MATERIAL FOR THE TASK:
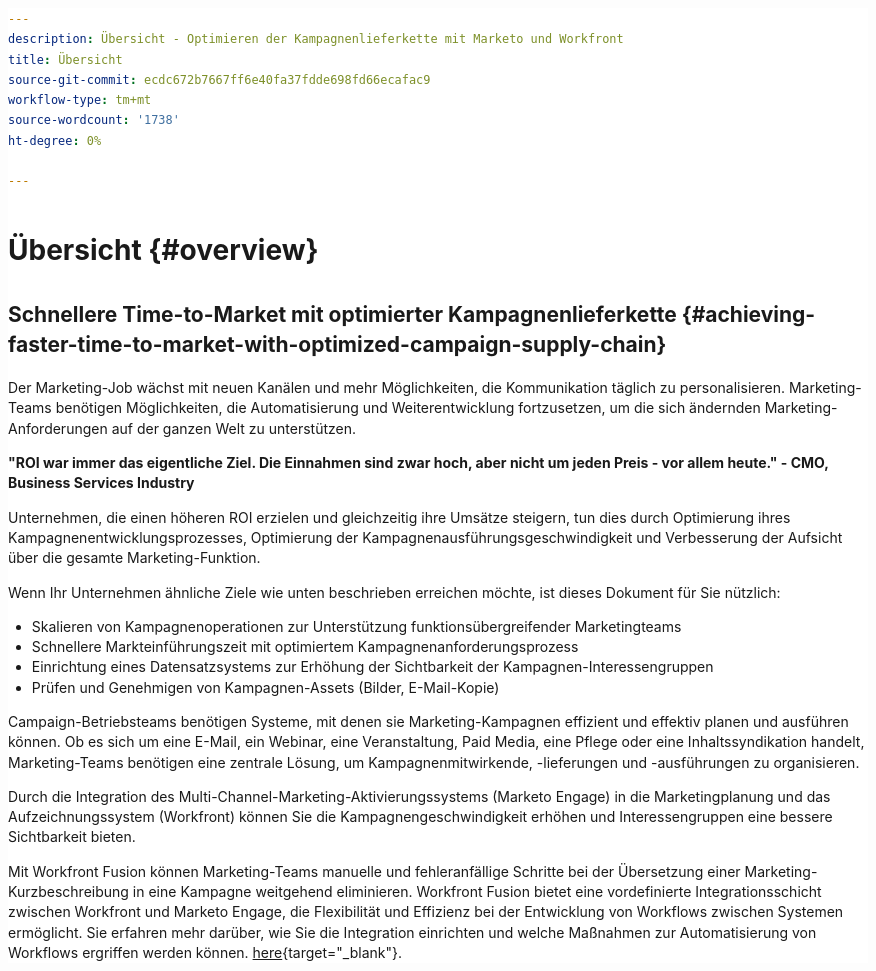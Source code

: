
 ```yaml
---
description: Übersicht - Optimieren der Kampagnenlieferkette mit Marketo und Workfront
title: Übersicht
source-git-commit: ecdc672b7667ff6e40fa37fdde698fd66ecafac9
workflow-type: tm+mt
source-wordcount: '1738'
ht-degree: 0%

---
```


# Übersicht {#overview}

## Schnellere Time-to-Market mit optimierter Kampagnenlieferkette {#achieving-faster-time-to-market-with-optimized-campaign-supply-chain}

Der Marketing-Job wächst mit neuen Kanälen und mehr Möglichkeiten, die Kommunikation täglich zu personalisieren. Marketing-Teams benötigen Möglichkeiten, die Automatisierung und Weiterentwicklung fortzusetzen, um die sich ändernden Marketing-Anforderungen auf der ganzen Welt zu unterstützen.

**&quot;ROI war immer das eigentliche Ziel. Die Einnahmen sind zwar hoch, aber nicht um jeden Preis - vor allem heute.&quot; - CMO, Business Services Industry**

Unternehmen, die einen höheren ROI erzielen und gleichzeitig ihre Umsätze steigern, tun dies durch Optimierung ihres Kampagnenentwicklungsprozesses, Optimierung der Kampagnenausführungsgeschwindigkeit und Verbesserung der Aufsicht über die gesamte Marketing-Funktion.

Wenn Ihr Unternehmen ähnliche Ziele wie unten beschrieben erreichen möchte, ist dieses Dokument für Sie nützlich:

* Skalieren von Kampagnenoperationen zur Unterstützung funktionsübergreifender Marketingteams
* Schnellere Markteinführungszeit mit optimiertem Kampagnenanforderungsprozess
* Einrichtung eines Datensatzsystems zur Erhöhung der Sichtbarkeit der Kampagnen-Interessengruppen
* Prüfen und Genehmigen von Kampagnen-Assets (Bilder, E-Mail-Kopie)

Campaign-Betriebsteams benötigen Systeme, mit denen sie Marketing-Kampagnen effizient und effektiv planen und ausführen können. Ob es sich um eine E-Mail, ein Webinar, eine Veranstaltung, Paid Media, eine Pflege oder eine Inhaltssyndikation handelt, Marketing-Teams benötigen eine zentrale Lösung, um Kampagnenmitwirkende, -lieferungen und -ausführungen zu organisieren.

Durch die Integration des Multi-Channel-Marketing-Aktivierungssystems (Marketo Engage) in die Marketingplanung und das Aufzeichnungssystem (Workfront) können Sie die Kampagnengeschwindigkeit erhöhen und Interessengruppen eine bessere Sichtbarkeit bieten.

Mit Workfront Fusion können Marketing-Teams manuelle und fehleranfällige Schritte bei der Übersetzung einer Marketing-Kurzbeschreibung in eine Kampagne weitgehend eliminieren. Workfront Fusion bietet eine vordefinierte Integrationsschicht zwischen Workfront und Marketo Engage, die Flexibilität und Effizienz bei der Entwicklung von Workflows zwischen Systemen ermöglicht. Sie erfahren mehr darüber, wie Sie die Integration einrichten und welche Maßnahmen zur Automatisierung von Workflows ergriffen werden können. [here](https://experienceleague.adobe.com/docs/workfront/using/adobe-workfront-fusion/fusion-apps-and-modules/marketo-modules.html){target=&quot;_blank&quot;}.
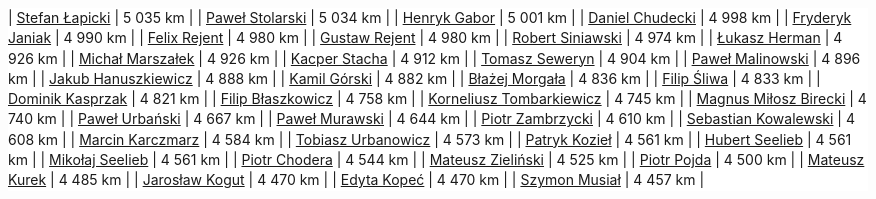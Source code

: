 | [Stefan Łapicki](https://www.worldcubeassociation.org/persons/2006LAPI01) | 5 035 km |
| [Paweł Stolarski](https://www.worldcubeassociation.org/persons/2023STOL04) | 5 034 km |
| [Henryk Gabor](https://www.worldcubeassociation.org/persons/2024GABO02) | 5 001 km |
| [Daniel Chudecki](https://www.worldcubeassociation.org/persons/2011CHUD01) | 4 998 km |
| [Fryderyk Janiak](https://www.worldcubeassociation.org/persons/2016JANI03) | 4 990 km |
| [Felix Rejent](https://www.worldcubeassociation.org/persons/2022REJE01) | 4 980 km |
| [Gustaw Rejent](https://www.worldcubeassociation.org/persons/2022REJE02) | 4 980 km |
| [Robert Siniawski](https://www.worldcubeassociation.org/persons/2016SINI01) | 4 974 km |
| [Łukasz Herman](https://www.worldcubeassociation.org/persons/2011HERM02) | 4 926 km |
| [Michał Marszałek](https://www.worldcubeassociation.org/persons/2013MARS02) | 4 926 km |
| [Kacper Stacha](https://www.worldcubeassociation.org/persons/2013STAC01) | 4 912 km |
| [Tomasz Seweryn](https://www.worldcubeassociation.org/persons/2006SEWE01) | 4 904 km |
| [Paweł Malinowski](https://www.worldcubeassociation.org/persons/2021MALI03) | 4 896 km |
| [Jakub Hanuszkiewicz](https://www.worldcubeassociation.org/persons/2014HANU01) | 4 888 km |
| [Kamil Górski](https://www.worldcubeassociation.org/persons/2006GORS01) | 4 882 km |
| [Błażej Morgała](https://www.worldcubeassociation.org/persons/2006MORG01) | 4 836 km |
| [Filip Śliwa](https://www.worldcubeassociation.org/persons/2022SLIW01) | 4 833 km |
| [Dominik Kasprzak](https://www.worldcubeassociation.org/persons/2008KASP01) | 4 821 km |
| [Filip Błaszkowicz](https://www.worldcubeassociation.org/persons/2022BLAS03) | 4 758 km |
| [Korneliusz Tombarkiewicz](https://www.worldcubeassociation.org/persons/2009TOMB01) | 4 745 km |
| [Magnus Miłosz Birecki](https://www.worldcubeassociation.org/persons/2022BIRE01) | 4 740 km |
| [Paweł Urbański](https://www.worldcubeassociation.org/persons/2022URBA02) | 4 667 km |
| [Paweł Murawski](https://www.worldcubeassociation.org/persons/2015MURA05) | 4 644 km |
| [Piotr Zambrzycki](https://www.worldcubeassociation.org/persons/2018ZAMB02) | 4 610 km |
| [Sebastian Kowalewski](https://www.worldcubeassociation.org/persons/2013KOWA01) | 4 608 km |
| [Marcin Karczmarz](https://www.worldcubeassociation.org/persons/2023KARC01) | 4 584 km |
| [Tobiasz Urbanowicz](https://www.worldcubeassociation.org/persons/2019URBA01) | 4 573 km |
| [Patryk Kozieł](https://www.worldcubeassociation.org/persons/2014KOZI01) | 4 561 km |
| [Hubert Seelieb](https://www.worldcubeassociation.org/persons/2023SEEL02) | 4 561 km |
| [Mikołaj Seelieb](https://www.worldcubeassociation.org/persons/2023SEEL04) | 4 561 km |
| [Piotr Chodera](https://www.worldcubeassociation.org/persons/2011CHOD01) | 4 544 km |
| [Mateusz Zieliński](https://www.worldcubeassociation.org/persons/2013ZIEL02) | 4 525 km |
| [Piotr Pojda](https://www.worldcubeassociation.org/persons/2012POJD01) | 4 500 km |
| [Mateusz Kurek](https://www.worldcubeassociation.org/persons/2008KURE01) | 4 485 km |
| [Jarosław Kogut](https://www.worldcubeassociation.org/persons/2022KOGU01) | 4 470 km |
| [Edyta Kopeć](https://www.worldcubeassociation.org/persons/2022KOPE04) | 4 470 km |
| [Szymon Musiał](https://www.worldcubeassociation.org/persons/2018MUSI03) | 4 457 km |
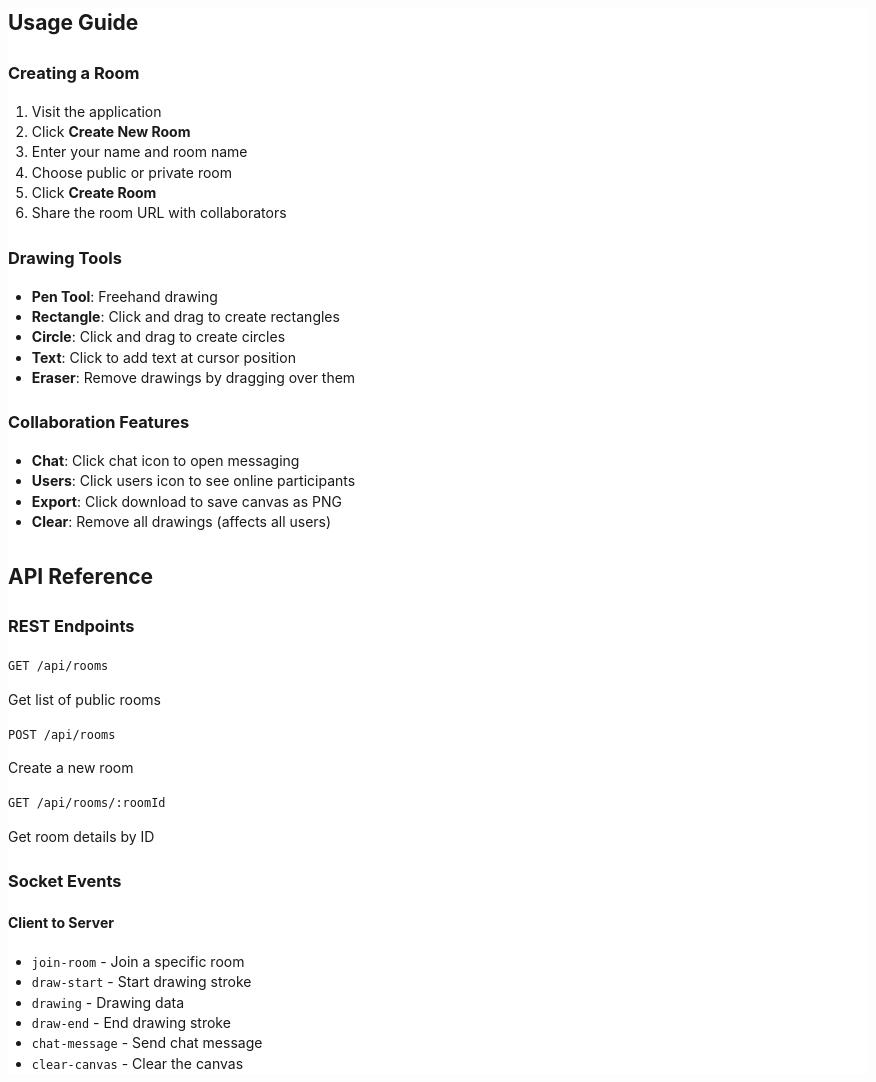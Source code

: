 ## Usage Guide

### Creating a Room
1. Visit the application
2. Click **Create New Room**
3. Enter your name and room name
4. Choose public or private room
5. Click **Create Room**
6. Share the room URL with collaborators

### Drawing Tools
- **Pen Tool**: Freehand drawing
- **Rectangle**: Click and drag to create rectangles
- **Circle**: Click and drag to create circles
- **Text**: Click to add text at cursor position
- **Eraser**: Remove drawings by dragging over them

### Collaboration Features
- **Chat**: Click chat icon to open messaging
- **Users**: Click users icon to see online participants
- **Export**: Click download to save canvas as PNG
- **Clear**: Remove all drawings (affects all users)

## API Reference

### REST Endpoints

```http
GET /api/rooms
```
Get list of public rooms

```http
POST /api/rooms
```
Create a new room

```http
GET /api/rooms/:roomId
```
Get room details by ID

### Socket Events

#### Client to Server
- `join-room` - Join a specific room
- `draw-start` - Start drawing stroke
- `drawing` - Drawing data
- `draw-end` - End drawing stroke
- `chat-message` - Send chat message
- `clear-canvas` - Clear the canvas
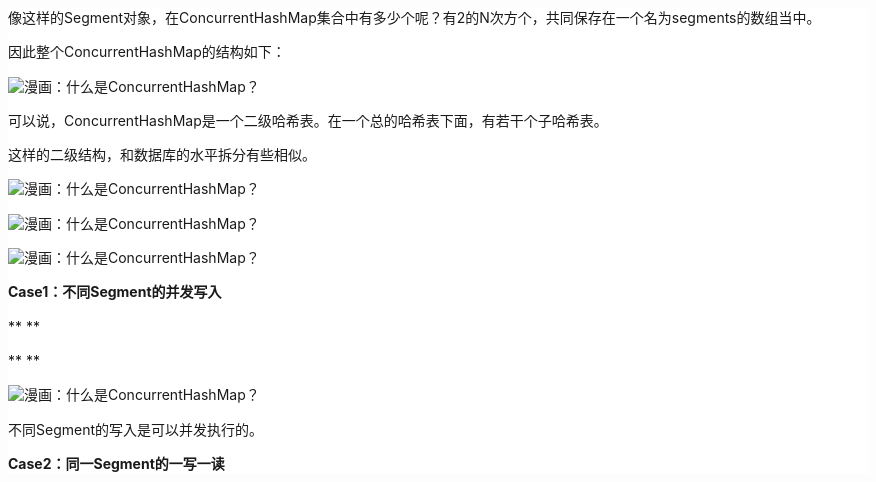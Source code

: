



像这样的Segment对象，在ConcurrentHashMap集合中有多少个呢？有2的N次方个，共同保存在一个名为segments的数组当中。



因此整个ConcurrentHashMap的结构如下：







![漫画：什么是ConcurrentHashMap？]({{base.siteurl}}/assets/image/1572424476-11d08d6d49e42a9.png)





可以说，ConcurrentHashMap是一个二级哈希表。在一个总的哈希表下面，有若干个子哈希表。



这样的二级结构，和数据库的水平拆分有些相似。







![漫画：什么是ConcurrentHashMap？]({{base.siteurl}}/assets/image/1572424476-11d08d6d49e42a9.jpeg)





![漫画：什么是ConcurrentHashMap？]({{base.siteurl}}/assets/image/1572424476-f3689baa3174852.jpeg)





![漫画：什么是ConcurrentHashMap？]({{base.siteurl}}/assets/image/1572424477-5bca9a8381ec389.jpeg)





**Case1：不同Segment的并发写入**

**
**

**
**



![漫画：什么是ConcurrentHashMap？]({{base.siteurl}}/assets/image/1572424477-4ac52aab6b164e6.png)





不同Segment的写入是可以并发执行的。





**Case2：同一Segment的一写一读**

EXERCISE: Copy every line above that includes the string "Sichtbarkeit".

TASK ANSWER:
* Einrichtung eines Datensatzsystems zur Erhöhung der Sichtbarkeit der Kampagnen-Interessengruppen
Durch die Integration des Multi-Channel-Marketing-Aktivierungssystems (Marketo Engage) in die Marketingplanung und das Aufzeichnungssystem (Workfront) können Sie die Kampagnengeschwindigkeit erhöhen und Interessengruppen eine bessere Sichtbarkeit bieten.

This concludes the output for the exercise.